JOE CONASON: Well, Ralph Reed served as a — he was a new type of operative, who made a connection between the traditional religious right, which was kind of at the grassroots in the churches, and the corporate lobbying world in Washington, which was a very critical alliance in the Republican Party, because what it did was combine money and propaganda power that existed in Washington with troops on the ground at election time. And this is the modern Republican Party, in many ways.
AMY GOODMAN: We’re talking to Joe Conason. He is author of It Can Happen Here. I want to end with the NSA letters and what they mean. Gonzales is embroiled in the U.S. attorney firing scandal. Now it’s become clear the FBI did not reveal the number of NSA letters that it gave out, particular talking about the secret databases, the cooperation of telecommunications companies. Explain what an NSA letter is. Why is this significant? Who is getting spied on?
JOE CONASON: A national security letter is essentially a — it allows the government to violate your constitutional rights without getting any warrant. I mean, it substitutes for a normal warrant in allowing them to go into your home, go into your communications, on the theory that you are some kind of a threat to the security of the United States. And when I say “you,” the problem is it could, in theory, be anyone. It’s supposed to be a terrorist or somebody who’s connected with terrorism. But that definition is left very much in the dark, because there is no check and balance on it. And that’s one of the problems that people see with it now.

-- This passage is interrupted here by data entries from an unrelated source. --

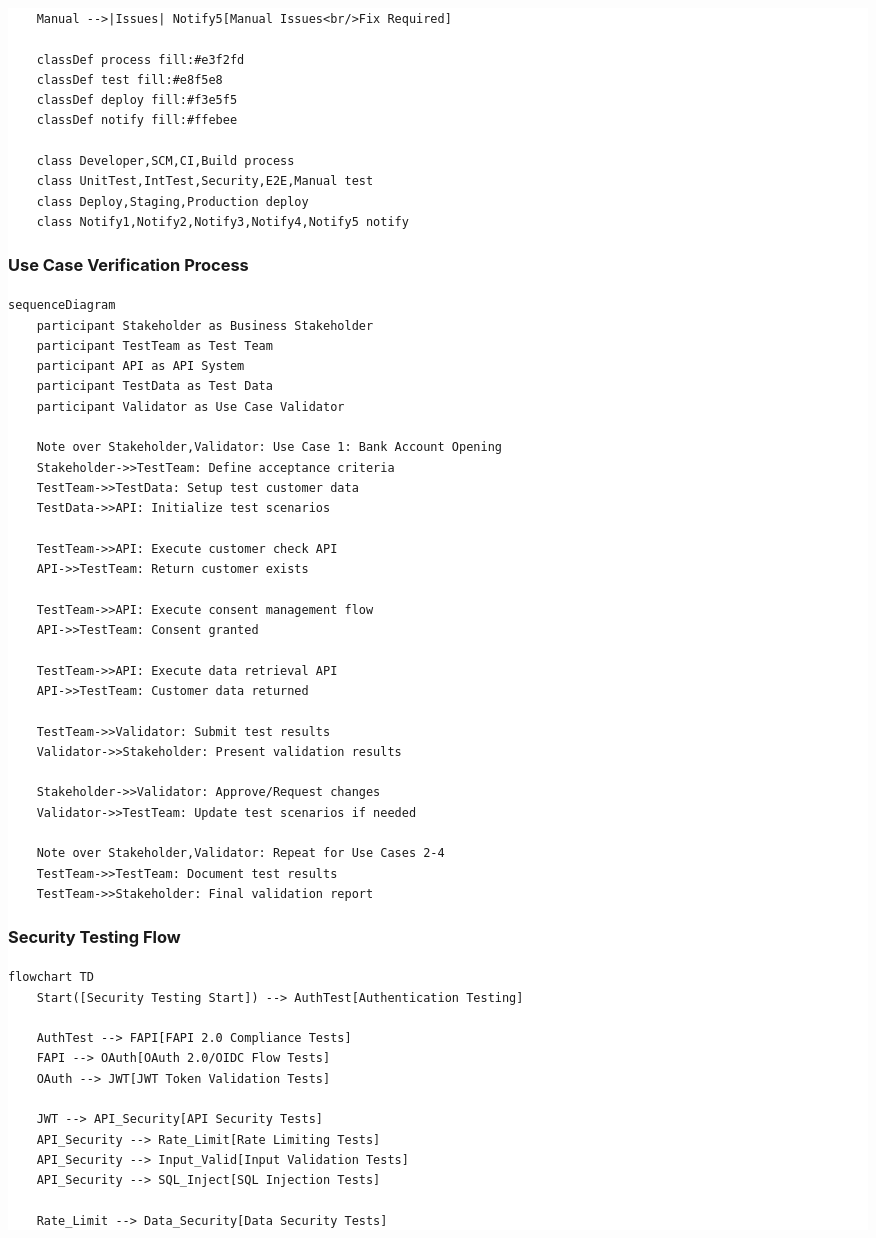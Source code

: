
 ```mermaid
    Manual -->|Issues| Notify5[Manual Issues<br/>Fix Required]
    
    classDef process fill:#e3f2fd
    classDef test fill:#e8f5e8
    classDef deploy fill:#f3e5f5
    classDef notify fill:#ffebee
    
    class Developer,SCM,CI,Build process
    class UnitTest,IntTest,Security,E2E,Manual test
    class Deploy,Staging,Production deploy
    class Notify1,Notify2,Notify3,Notify4,Notify5 notify
```

### Use Case Verification Process

```mermaid
sequenceDiagram
    participant Stakeholder as Business Stakeholder
    participant TestTeam as Test Team
    participant API as API System
    participant TestData as Test Data
    participant Validator as Use Case Validator

    Note over Stakeholder,Validator: Use Case 1: Bank Account Opening
    Stakeholder->>TestTeam: Define acceptance criteria
    TestTeam->>TestData: Setup test customer data
    TestData->>API: Initialize test scenarios
    
    TestTeam->>API: Execute customer check API
    API->>TestTeam: Return customer exists
    
    TestTeam->>API: Execute consent management flow
    API->>TestTeam: Consent granted
    
    TestTeam->>API: Execute data retrieval API
    API->>TestTeam: Customer data returned
    
    TestTeam->>Validator: Submit test results
    Validator->>Stakeholder: Present validation results
    
    Stakeholder->>Validator: Approve/Request changes
    Validator->>TestTeam: Update test scenarios if needed
    
    Note over Stakeholder,Validator: Repeat for Use Cases 2-4
    TestTeam->>TestTeam: Document test results
    TestTeam->>Stakeholder: Final validation report
```

### Security Testing Flow

```mermaid
flowchart TD
    Start([Security Testing Start]) --> AuthTest[Authentication Testing]
    
    AuthTest --> FAPI[FAPI 2.0 Compliance Tests]
    FAPI --> OAuth[OAuth 2.0/OIDC Flow Tests]
    OAuth --> JWT[JWT Token Validation Tests]
    
    JWT --> API_Security[API Security Tests]
    API_Security --> Rate_Limit[Rate Limiting Tests]
    API_Security --> Input_Valid[Input Validation Tests]
    API_Security --> SQL_Inject[SQL Injection Tests]
    
    Rate_Limit --> Data_Security[Data Security Tests]
```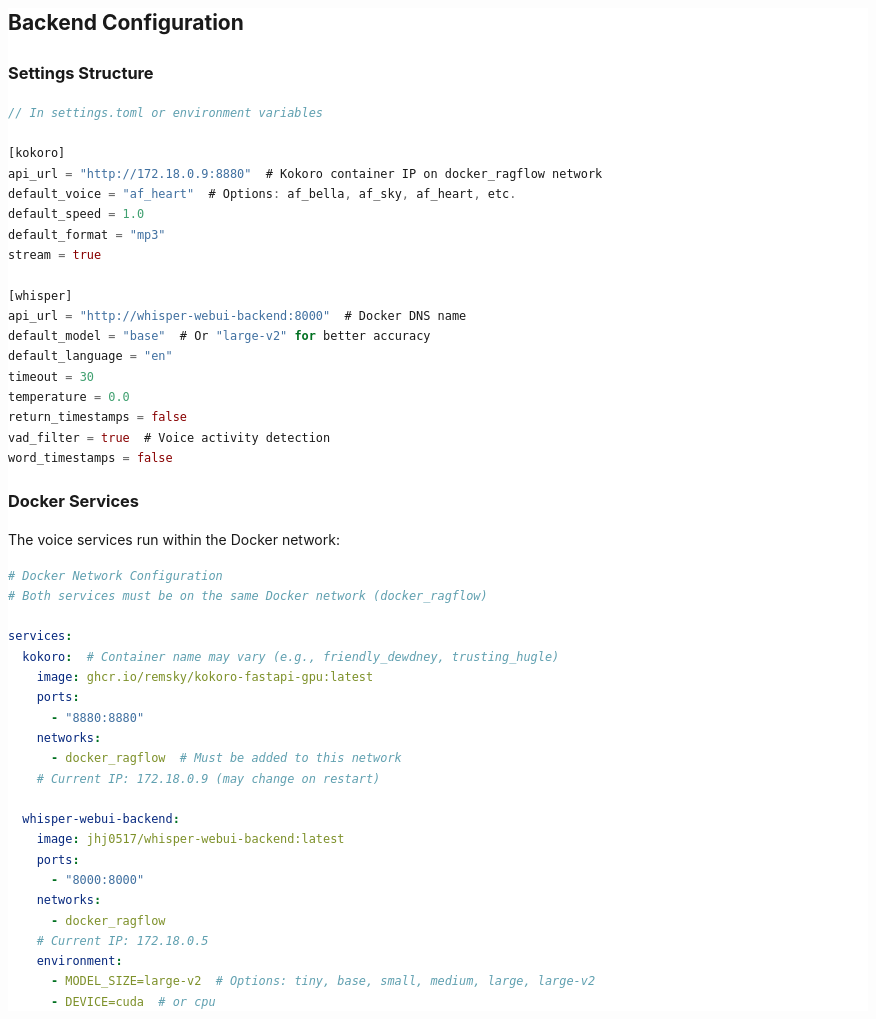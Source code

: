 ## Backend Configuration

### Settings Structure

```rust
// In settings.toml or environment variables

[kokoro]
api_url = "http://172.18.0.9:8880"  # Kokoro container IP on docker_ragflow network
default_voice = "af_heart"  # Options: af_bella, af_sky, af_heart, etc.
default_speed = 1.0
default_format = "mp3"
stream = true

[whisper]
api_url = "http://whisper-webui-backend:8000"  # Docker DNS name
default_model = "base"  # Or "large-v2" for better accuracy
default_language = "en"
timeout = 30
temperature = 0.0
return_timestamps = false
vad_filter = true  # Voice activity detection
word_timestamps = false
```

### Docker Services

The voice services run within the Docker network:

```yaml
# Docker Network Configuration
# Both services must be on the same Docker network (docker_ragflow)

services:
  kokoro:  # Container name may vary (e.g., friendly_dewdney, trusting_hugle)
    image: ghcr.io/remsky/kokoro-fastapi-gpu:latest
    ports:
      - "8880:8880"
    networks:
      - docker_ragflow  # Must be added to this network
    # Current IP: 172.18.0.9 (may change on restart)

  whisper-webui-backend:
    image: jhj0517/whisper-webui-backend:latest
    ports:
      - "8000:8000"
    networks:
      - docker_ragflow
    # Current IP: 172.18.0.5
    environment:
      - MODEL_SIZE=large-v2  # Options: tiny, base, small, medium, large, large-v2
      - DEVICE=cuda  # or cpu
```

They have admitted, after an inspector general’s report looked into who was getting these letters and what they were being used for, that there have been abuses of it. And the FBI director, I thought, very forthrightly admitted the other day that not only were there abuses, but there wasn’t a system set up to make sure that abuses could be prevented. And this is exactly what people feared in the wake of the PATRIOT Act, that this kind of non-system would lead to, you know, grave abuses of people’s privacy and liberty.
AMY GOODMAN: You talk about the role of the media in increasing consolidating the power of the state. What about in fighting the rise of a fascist state?
JOE CONASON: Well, you know, the only way that — and I don’t think we’re anywhere close to a fascist state. Now, what we have is a group of people in government who have authoritarian impulses that they pursue and that they would like to pursue. And the only check against that is an informed citizenry, Amy, as you know. I mean, you help to do it every day. This is how people can oppose this, is only if they know what’s going on. And the mainstream media does, you know, a mediocre job of informing them every day, I’m afraid.
AMY GOODMAN: We’ll end this conversation with the quote you begin with, Sinclair Lewis’s quote: “When fascism comes to America, it will be wrapped in the flag and carrying a cross.” Where do you see us in the spectrum?
JOE CONASON: Well, right now, I actually feel hopeful, because, after all, you and I can sit here and talk about them and say whatever we want. And we did have an election last fall, in which the opposition won a pretty substantial victory, at least in the House. And now there are members of the House who have decided that they’re going to try to roll back some of these abuses. Jerrold Nadler, who’s now the chairman of the Constitution Subcommittee of the House Judiciary Committee, was with me in New York the other night, put out a long list of things that they intend to do to start to question and to change some of these abuses that we’ve seen in the last several years. Chris Dodd and Senator Pat Leahy, the Judiciary Committee, have already put in a bill to restore the writs of habeas corpus, which is one of the sort of grossest things that the administration did in passing the Military Commissions Act last year. So I think you’re going to see some pushback.